TASK: Scan the records for lines with the word "kamera", and copy every such line.

SUPPLIED MATERIAL:
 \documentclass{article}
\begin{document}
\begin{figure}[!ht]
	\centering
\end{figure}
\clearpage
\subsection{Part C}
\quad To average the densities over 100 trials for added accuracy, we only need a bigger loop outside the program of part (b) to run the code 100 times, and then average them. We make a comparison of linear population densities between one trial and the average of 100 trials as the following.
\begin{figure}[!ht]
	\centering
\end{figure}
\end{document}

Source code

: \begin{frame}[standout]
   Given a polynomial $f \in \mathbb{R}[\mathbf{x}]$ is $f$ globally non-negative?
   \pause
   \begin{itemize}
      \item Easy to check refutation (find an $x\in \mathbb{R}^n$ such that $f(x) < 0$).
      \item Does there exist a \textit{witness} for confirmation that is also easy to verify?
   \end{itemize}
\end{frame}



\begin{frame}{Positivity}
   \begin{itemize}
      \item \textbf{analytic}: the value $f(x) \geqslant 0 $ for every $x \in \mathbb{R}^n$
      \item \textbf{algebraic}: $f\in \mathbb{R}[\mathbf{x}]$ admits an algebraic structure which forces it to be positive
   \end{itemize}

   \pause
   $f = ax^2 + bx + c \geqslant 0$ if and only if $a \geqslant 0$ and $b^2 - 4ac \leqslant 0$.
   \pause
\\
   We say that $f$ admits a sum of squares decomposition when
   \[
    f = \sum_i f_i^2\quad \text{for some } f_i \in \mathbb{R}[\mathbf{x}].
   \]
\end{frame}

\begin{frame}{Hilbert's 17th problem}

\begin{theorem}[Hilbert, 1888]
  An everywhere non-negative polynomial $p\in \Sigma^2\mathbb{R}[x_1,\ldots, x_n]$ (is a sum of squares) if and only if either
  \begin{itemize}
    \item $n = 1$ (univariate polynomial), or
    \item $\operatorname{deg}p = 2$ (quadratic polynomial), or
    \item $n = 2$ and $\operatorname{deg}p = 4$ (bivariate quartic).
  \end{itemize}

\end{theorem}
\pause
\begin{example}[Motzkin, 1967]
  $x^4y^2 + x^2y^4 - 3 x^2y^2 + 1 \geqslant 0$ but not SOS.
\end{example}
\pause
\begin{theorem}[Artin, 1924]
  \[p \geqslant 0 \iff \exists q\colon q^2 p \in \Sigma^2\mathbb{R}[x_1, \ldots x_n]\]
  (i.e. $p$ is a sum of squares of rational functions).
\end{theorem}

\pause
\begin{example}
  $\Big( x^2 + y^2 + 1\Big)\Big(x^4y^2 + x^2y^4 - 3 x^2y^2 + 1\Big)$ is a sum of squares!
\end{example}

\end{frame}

--

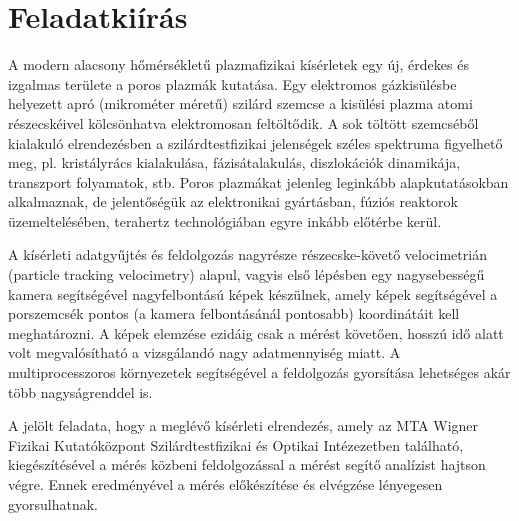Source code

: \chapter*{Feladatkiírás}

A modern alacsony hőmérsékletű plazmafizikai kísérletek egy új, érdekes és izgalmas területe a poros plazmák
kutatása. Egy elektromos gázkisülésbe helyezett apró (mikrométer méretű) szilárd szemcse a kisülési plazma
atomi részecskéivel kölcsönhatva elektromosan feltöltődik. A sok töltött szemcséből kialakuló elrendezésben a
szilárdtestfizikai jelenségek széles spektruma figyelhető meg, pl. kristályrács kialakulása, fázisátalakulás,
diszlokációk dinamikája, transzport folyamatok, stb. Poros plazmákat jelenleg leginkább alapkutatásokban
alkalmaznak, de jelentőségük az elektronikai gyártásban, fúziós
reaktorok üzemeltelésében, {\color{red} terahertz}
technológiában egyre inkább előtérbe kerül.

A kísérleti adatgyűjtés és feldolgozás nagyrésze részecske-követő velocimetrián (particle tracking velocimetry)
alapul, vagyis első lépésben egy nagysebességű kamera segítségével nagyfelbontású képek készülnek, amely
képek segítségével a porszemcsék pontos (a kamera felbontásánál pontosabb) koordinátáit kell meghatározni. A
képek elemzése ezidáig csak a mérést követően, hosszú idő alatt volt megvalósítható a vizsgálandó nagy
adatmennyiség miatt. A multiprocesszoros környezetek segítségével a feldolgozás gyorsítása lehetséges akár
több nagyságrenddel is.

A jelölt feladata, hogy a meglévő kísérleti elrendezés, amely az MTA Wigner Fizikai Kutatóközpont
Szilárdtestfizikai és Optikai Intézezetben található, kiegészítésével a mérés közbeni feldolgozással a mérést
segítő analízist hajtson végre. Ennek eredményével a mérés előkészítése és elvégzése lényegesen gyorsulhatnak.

* * *

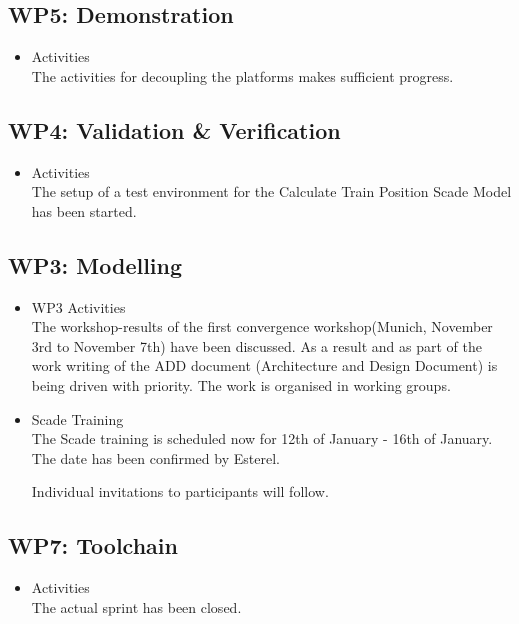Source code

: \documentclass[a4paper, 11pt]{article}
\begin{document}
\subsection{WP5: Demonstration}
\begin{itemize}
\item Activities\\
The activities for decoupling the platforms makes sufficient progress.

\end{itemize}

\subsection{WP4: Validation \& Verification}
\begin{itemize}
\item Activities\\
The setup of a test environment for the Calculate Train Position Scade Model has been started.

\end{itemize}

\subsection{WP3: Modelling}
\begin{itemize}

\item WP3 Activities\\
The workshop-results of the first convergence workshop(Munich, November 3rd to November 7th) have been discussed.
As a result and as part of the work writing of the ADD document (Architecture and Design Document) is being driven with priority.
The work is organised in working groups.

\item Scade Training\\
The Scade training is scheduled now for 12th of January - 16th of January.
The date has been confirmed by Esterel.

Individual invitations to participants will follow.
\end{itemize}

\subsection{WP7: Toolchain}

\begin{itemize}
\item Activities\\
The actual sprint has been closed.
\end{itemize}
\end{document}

WORKED SOLUTION:
alapul, vagyis első lépésben egy nagysebességű kamera segítségével nagyfelbontású képek készülnek, amely
képek segítségével a porszemcsék pontos (a kamera felbontásánál pontosabb) koordinátáit kell meghatározni. A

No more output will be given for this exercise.